Exercise brief → What lines in the following entries hold the word "node"? Copy each one.

Data supplied →
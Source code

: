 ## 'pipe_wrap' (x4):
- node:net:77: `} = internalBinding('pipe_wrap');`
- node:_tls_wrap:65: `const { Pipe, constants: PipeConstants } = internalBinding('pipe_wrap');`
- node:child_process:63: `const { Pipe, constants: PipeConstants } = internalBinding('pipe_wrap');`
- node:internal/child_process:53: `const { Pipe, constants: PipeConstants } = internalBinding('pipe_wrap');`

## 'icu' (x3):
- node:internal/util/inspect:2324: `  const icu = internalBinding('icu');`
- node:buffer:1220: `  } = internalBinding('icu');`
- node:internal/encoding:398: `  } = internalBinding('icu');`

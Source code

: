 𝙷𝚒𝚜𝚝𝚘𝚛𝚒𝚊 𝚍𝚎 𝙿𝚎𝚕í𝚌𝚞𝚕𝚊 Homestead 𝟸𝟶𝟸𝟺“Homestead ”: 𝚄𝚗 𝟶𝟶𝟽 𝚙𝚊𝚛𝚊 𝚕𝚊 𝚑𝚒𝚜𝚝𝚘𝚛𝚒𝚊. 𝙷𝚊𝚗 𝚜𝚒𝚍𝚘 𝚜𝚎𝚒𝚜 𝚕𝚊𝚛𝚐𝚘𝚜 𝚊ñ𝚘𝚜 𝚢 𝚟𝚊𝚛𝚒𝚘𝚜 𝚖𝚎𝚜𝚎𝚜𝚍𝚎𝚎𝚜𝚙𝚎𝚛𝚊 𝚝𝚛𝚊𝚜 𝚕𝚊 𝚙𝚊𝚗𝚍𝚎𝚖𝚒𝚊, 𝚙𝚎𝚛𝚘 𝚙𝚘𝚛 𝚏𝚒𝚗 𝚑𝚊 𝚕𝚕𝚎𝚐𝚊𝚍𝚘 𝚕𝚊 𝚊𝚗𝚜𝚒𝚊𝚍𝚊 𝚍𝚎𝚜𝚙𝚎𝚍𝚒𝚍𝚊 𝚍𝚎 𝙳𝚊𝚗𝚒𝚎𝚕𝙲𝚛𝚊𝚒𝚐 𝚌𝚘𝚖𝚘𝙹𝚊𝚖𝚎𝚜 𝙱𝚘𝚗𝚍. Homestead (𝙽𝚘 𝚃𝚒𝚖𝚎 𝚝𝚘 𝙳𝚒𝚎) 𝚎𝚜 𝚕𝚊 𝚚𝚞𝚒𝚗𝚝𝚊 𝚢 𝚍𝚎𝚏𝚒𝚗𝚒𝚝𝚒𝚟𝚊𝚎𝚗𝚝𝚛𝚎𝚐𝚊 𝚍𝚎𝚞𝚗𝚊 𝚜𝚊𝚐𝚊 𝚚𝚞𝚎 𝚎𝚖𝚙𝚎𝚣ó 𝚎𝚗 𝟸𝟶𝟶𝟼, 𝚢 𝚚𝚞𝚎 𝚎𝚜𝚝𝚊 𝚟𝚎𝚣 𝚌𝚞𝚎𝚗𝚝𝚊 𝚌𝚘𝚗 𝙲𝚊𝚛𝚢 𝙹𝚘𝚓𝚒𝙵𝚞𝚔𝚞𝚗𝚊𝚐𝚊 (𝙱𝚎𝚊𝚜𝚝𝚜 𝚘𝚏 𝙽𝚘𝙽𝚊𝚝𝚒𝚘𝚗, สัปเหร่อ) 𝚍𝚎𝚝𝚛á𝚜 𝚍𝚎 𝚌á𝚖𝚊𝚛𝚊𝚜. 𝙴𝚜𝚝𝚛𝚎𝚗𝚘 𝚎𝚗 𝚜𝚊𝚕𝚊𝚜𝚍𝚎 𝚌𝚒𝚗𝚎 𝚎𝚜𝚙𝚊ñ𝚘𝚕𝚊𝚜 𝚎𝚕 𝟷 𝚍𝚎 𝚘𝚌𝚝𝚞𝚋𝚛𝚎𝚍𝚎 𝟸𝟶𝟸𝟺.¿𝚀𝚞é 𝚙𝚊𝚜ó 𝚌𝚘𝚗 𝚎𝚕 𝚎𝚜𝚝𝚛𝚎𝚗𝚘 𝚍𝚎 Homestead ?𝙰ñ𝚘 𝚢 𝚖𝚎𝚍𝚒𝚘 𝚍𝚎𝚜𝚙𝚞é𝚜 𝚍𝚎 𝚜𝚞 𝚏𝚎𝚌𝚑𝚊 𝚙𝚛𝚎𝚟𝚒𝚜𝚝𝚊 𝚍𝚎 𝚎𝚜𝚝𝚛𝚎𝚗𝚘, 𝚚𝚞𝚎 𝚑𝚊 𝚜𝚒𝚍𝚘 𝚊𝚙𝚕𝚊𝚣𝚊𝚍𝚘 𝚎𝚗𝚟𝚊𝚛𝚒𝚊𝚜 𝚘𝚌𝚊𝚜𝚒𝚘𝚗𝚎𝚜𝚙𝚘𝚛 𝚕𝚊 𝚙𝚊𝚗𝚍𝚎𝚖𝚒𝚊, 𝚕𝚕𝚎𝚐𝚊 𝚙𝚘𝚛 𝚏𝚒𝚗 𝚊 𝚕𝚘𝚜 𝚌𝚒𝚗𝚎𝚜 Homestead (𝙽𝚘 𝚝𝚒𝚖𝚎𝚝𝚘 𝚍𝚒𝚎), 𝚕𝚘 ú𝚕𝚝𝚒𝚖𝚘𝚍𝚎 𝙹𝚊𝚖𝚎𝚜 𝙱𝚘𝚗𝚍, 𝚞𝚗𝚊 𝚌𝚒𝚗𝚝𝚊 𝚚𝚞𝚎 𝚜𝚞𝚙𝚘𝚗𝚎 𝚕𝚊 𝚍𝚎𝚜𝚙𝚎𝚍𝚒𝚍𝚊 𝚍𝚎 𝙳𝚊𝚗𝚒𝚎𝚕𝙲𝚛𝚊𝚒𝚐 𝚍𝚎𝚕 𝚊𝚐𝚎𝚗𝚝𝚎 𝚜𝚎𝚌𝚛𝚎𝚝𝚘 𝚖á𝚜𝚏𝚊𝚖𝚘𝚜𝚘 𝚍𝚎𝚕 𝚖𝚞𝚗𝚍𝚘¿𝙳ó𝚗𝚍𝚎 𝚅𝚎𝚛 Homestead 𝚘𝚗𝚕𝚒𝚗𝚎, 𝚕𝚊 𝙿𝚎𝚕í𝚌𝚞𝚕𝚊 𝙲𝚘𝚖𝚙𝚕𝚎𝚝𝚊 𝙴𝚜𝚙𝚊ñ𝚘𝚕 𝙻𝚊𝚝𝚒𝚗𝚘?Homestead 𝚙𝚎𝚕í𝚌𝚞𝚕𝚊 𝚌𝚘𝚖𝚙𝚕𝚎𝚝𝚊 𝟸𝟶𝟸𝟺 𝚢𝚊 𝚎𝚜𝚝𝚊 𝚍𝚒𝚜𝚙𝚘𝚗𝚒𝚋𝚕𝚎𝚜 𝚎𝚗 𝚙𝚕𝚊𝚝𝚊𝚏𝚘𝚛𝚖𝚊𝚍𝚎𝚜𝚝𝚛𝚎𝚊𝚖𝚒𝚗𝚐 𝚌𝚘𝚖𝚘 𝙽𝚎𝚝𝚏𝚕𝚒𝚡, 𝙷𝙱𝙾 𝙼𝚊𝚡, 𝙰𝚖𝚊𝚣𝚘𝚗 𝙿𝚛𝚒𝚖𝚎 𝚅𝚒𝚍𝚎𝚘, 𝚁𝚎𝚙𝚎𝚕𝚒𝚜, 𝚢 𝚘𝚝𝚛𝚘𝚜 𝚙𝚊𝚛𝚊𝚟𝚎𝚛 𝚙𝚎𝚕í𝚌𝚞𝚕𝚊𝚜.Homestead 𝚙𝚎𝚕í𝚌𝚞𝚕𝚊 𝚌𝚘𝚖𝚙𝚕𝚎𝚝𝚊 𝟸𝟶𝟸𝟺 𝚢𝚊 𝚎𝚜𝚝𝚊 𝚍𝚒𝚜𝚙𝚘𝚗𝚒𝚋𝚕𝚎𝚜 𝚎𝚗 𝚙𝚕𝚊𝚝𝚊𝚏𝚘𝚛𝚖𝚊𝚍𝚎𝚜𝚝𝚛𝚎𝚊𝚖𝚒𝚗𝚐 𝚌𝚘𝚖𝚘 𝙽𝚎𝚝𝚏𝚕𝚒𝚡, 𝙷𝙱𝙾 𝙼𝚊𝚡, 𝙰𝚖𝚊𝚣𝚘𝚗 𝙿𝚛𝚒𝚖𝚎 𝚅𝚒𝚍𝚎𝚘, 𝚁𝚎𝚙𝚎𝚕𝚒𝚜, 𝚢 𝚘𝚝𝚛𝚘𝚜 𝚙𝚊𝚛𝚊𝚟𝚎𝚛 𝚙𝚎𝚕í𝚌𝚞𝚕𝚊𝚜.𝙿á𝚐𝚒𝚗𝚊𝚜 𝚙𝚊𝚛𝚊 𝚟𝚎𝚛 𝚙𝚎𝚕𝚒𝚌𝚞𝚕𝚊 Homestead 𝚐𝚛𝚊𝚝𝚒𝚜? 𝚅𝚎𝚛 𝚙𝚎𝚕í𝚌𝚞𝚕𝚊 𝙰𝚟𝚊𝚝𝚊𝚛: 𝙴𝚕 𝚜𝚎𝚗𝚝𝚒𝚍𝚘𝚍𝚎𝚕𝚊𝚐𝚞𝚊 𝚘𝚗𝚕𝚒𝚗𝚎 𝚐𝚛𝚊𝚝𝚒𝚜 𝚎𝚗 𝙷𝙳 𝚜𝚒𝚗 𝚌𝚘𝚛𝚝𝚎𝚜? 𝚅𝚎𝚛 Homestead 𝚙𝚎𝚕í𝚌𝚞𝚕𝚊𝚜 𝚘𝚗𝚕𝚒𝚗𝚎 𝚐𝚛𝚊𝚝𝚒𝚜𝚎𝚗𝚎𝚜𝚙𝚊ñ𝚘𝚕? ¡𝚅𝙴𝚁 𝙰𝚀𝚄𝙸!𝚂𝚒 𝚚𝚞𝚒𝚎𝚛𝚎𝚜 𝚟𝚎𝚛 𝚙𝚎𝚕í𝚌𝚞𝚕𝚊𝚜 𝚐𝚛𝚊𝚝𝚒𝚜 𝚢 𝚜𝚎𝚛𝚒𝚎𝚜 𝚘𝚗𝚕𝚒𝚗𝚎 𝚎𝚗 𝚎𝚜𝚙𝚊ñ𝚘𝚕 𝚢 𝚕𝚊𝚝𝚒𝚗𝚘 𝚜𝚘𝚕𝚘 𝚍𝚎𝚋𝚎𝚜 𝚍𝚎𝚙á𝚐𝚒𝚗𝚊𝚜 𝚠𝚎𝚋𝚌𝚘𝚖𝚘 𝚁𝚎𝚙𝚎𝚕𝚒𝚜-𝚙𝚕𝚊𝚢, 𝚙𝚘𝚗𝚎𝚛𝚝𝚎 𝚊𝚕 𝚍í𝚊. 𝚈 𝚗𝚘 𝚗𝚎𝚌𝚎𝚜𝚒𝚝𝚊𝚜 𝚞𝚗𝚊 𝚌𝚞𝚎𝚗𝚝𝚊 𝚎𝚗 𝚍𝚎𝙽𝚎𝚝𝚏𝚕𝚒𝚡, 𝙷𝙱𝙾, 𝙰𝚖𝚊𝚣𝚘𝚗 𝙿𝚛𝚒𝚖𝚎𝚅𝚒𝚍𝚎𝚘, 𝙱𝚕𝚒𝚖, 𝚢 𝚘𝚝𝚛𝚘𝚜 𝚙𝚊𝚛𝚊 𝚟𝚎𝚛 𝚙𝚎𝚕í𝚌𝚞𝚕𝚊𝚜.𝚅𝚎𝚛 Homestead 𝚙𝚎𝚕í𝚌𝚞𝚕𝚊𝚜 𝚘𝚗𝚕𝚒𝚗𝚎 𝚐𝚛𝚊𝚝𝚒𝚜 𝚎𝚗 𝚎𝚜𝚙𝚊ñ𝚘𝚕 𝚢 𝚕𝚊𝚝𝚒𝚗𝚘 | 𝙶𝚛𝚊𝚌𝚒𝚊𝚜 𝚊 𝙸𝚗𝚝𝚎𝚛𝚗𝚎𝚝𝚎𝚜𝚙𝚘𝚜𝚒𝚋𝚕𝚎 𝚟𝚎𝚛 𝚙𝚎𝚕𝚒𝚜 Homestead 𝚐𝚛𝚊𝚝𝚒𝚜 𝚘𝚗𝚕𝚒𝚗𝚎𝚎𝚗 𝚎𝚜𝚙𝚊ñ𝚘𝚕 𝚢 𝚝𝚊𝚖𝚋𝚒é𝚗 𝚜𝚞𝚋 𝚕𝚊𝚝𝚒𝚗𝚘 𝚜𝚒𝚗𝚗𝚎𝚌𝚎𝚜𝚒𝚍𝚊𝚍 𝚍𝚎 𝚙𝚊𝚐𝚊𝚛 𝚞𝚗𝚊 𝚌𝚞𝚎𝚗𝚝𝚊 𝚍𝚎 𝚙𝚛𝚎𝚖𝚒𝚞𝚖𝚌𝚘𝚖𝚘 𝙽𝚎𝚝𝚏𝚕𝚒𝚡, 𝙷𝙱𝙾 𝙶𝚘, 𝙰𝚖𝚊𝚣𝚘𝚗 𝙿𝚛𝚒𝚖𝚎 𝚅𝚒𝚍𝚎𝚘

Output below →
- node:net:77: `} = internalBinding('pipe_wrap');`
- node:_tls_wrap:65: `const { Pipe, constants: PipeConstants } = internalBinding('pipe_wrap');`
- node:child_process:63: `const { Pipe, constants: PipeConstants } = internalBinding('pipe_wrap');`
- node:internal/child_process:53: `const { Pipe, constants: PipeConstants } = internalBinding('pipe_wrap');`
- node:internal/util/inspect:2324: `  const icu = internalBinding('icu');`
- node:buffer:1220: `  } = internalBinding('icu');`
- node:internal/encoding:398: `  } = internalBinding('icu');`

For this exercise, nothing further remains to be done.